Prof. Dr. Tilmann Rabl , Dr. Pedro Silva , Ilin Tolovski
The amount of data that can be generated and stored in academic and industrial projects and applications is increasing rapidly. Big data analytics technologies have established themselves as a solution for big data challenges to the scalability problems of traditional database systems. The vast amounts of new data that is collected, however, usually is not as easily analyzed as curated, structured data in a data warehouse is. Typically, these data are noisy, of varying format and velocity, and need to be analyzed with techniques from statistics and machine learning rather than pure SQL-like aggregations and drill-downs. Moreover, the results of the analyzes frequently are models that are used for decision making and prediction. The complete process of big data analysis is described as a pipeline, which includes data recording, cleaning,
In this lecture, we will discuss big data systems, ie, infrastructures that are used to handle all steps in typical big data processing pipelines. We will learn about data center infrastructure and scale-out software systems. The software discussed will cover the full big data stack, ie, distributed file systems, Map Reduce, key value stores, stream processing, graph processing, ML systems.
- Course management will be done using the HPI Moodle.
- Non-HPI participants : please send us an email to get access to the Moodle
- All lectures are recorded and will be available in Tele-Task here
- The on-site part of the course will be held on Tuesday and Thursday, 11:00 - 12:30, in Building F, Room E-0.6.
- There is no requirement for attending the on-site sessions, all material and exercises will be available online. However, we recommend the on-site courses for Q / A, etc.
- The first week will be fully online.
- Due to the Corona situation all course contents will be online until further notice.
|-||Welcome ( Tele-Task )|
Introduction (online, link is available on the Moodle course page)

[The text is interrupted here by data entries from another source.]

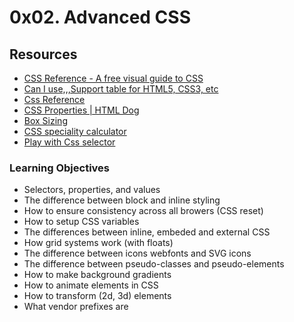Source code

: # 0x02. Advanced CSS
## Resources
* [CSS Reference - A free visual guide to CSS](https://intranet.alxswe.com/rltoken/MeWjjFdnI4juKMuswMHCDw)
* [Can I use,,,Support table for HTML5, CSS3, etc](https://intranet.alxswe.com/rltoken/aacSCBKtMfaYb2ut8ADIIw)
* [Css Reference](https://intranet.alxswe.com/rltoken/IHj5JLS3egRBhskQB5H18w)
* [CSS Properties | HTML Dog](https://intranet.alxswe.com/rltoken/86gOgI3QURbl3jboMjvdBA)
* [Box Sizing](https://intranet.alxswe.com/rltoken/C9A8kyK5eYXel9cNEgOutw)
* [CSS speciality calculator](https://intranet.alxswe.com/rltoken/sbxh4s-Q7e6A10dvGIlwpg)
* [Play with Css selector](https://intranet.alxswe.com/rltoken/1Ui1GLYaGceqw9_9LFw-SQ)
### Learning Objectives
* Selectors, properties, and values
* The difference between block and inline styling
* How to ensure consistency across all browers (CSS reset)
* How to setup CSS variables
* The differences between inline, embeded and external CSS
* How grid systems work (with floats)
* The difference between icons webfonts and SVG icons
* The difference between pseudo-classes and pseudo-elements
* How to make background gradients
* How to animate elements in CSS
* How to transform (2d, 3d) elements
* What vendor prefixes are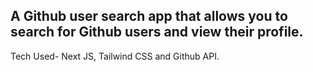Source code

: ## A Github user search app that allows you to search for Github users and view their profile.

Tech Used- Next JS, Tailwind CSS and Github API. 
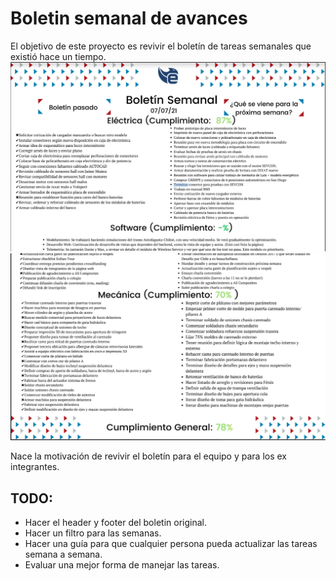 # Boletin semanal de avances

El objetivo de este proyecto es revivir el boletín de tareas semanales que existió hace un tiempo.
![boletin1](./start_boletin.PNG)
![boletin2](./end_boletin.PNG)

Nace la motivación de revivir el boletín para el equipo y para los ex integrantes.

## TODO:

* Hacer el header y footer del boletin original.
* Hacer un filtro para las semanas.
* Hacer una guía para que cualquier persona pueda actualizar las tareas semana a semana.
* Evaluar una mejor forma de manejar las tareas.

In this course, we want to provide an overview of big data technology. We will discuss the big data software stack, which forms the basis for most big data systems and then give an overview of the variety of big data processing systems. You will learn the composition of big data systems as well as the inner architecture of each system.
The course will be held in a hybrid flipped classroom setup. All lectures will be recorded and provided as videos in Tele-Task. We will have weekly meetings, during the lecture hours (Tuesday and Thursday, 11:00 - 12:30, in Building F, Room E-0.6), which we will also stream and record. The weekly meeting will be Q&A sessions and exercise discussions. The attendees will be split into two groups in the first week, one group for Tuesday, one for Thursday. You can participate online or on site. We will monitor the Corona situation closely and adapt the organization as required. Generally, if you feel sick or uneasy with on site teaching, we recommend virtual participation.
There is no course book, the slides contain several pointers to reference literature. In general, we can recommend the following books that cover aspects of the course:
- Database Systems: The Complete Book, Garcia-Molina, Ullman, and Widom
- Streaming System, Akidau, Chernyak, Lax
- The Art of Computer Systems Performance Analysis, Jain
The course requires basic understanding of database systems (e.g., DBS I) and Java programming skills.
The grade will determined to 100% in the final exam. The time and location of the exam will be anounced at least 6 weeks in advance. The prerequisite for admission to the exam is the successful completion of the exercises and programming exercises. In case of low participation, the exam can be replaced by an oral examination.
Asking questions is greatly encouraged, in the live sessions, in the Moodle forums, by mail, etc. If you feel the question can be relevant to anybody else in the course, which it usually is, please use the forum so everybody can benefit from the answer. You are free to discuss our exercises with each other, but do not share solutions.
We have a zero tolerance policy for plagiarism, copying, or other forms of dishonesty. Plagiarism will result in immediately failing the course. We use code checkers for your programming assignment submissions. Giving other students access to your solutions also constitutes as academic misconduct.
Especially in an online setting, it is important to be mindful about your communication. We want this course to be a safe and fun learning experience. Please be respectful and considerate in your communication to your peers and instructors.